Synthetic Dollar Funding

Abstract: Off-balance sheet foreign exchange (FX) swaps are a major source of US dollar funding for non-US banks that provide over half of global dollar credit. However, the frictions that lead banks to rely on these instruments and their broader impact on the financial system are not well understood. This paper shows that FX swaps emerge as alternative ("synthetic") funding instruments when banks face negative funding shocks from cash-market investors, such as US money market funds. The resulting increase in swap demand, combined with limits to arbitrage, leads to substantial deviations from covered interest parity (CIP) – the breakdown of a fundamental no-arbitrage pricing condition. I show a causal impact of banks’ swap demand on CIP deviations using an instrumental variables strategy that exploits idiosyncratic variation in money market funds’ investment in bank-level debt. This shift in aggregate demand is absorbed by non-bank users of FX derivatives in the form of higher hedging costs: I estimate the elasticity of non-bank investors' hedging demand to swap prices and find only a partial adjustment in quantities traded. My results indicate that frictions in the global market for the US dollar can provide a demand-based explanation for CIP deviations.

The Market for Sharing Interest Rate Risks: Quantities and Asset Prices

(with Jian Li, Ioana Neamtu, Ishita Sen)

Abstract: We study interest rate risk sharing across the financial system using novel data on cross-sector interest rate swap positions. We show that pension funds and insurers (PF&I) are natural counterparties to banks and corporations: PF&I buy duration, whereas banks and corporations sell duration. However, demand is highly segmented across maturities, resulting in significant imbalances at various maturity points. We calibrate a preferred-habitat investors model with risk-averse arbitrageurs to study how demand imbalances interact with supply side constraints to impact swap spreads. Our framework helps quantify the spillover effects of demand shifts, which informs policy discussions on financial institutions’ hedging requirements.
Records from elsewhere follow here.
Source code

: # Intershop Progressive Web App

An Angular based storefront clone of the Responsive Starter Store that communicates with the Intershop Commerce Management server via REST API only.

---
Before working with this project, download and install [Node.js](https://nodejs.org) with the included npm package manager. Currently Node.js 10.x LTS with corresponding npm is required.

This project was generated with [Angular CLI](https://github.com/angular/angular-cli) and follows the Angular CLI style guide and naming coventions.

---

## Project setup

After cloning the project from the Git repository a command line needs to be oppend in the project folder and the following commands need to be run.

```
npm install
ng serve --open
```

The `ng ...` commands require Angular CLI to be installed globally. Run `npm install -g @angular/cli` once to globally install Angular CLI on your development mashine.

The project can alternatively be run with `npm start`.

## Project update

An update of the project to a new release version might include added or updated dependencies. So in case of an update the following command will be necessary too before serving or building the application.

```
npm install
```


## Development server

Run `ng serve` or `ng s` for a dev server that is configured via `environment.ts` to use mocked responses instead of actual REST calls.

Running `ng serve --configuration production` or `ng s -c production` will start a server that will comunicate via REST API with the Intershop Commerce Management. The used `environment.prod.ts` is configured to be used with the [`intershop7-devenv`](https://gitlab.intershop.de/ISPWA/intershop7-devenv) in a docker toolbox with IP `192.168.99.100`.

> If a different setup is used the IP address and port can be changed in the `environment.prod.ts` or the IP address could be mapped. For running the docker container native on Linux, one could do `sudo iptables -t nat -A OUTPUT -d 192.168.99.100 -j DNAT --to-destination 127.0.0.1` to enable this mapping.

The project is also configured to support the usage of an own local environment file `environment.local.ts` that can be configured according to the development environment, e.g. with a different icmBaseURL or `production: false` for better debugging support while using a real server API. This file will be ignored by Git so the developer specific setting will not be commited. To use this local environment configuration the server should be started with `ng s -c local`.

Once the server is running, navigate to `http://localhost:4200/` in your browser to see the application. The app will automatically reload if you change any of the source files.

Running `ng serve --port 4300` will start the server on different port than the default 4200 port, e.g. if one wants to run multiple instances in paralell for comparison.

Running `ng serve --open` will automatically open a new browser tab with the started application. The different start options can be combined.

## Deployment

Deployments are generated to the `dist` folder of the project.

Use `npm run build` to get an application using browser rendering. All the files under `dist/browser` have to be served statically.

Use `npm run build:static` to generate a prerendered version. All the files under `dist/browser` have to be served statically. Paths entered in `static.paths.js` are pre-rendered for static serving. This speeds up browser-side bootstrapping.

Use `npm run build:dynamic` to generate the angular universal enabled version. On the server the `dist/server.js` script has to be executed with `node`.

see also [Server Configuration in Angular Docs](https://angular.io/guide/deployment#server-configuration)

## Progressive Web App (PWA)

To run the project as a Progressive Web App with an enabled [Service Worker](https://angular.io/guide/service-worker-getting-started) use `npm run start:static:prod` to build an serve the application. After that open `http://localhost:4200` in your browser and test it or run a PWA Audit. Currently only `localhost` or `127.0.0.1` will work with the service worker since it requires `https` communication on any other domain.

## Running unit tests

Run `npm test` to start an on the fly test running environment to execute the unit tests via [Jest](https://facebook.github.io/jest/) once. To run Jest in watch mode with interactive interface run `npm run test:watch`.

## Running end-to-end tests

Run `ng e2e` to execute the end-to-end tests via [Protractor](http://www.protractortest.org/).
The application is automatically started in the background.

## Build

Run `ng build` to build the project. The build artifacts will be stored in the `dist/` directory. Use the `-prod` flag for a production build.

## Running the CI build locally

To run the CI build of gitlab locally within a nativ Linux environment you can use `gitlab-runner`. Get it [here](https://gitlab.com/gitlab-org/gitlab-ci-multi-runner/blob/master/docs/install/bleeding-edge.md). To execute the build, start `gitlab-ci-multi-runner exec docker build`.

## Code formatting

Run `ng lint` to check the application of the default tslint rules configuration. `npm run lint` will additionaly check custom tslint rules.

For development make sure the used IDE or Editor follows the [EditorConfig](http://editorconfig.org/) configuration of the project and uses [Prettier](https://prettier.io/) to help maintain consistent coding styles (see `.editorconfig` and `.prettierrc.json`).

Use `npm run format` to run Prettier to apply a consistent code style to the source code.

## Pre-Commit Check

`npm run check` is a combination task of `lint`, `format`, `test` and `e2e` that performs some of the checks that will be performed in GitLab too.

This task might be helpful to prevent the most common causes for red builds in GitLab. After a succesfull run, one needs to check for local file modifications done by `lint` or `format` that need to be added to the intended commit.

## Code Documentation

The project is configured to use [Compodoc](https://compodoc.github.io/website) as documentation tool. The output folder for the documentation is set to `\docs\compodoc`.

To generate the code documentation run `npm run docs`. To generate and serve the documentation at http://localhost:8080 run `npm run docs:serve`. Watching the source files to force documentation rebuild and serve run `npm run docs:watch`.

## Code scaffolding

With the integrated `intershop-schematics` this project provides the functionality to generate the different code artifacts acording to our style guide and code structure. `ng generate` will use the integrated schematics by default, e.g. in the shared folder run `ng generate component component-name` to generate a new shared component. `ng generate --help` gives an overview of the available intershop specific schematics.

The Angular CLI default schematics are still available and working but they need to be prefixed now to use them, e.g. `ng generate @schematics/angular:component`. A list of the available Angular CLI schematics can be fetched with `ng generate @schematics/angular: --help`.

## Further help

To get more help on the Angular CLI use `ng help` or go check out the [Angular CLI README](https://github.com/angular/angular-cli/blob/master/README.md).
Uninformed yet Consequential: Liquidity Shocks in FX Markets

(with Petra Sinagl)

Abstract: We study how retail liquidity shocks impact prices and volumes in the foreign exchange (FX) spot market. We model risk-averse dealers' accumulation of inventory under asymmetric information and incomplete offset across retail clients. Our model predicts that retail liquidity shocks result in inventory imbalances that are transmitted to the inter-dealer segment, increasing price volatility and trading volumes. Using month-end settlement breaks to instrument for uninformed order flow, we empirically validate these predictions: a one-standard-deviation rise in retail net volume increases volatility by 12-22% and inter-dealer volume by 10%, indicating that liquidity-driven demand interacts with intermediary constraints to determine asset prices.

Unemployment Insurance Fraud in the Debit Card Market

(with Jetson Leder-Luis, Jialan Wang, Yunrong Zhou. NBER working paper # 32527)

Abstract: We study fraud in the unemployment insurance (UI) system using a dataset of 35 million debit card transactions. We apply machine learning techniques to cluster cards corresponding to varying levels of suspicious or potentially fraudulent activity. We then conduct a difference-in-differences analysis based on the staggered adoption of state-level identity verification systems between 2020 and 2021 to assess the effectiveness of screening for reducing fraud. Our findings suggest that identity verification reduced payouts to suspicious cards by 27%, while non-suspicious cards were largely unaffected by these technologies. Our results indicate that identity screening may be an effective mechanism for mitigating fraud in the UI system and for benefits programs more broadly.

Process Innovation and the Corporate Control Market

(with Jon Garfinkel, Amrita Nain)

Abstract: We show that specificity of process innovation affects merger decisions. We measure the composition of a firm’s innovation portfolio by machine-reading 90 million patent claims and show that firms with a higher share of process innovation generate more firm-specific knowledge: they are more likely to cite their own past patents, employ inventors who have more within-firm patenting experience, and exploit technologies already known to them rather than explore new ones. While process innovation is value-enhancing for the stand-alone firm, its specificity reduces synergistic gains from an acquisition. We find robust evidence that process innovators are significantly less likely to be acquired. Consistent with the specificity explanation, the negative effect of process innovation on acquisition likelihood is dampened if the bidder manufactures similar products and, therefore, can apply the target’s innovative processes to its own product line. Our study provides the first large-sample evidence on the fungibility of innovation and its impact on mergers and acquisitions.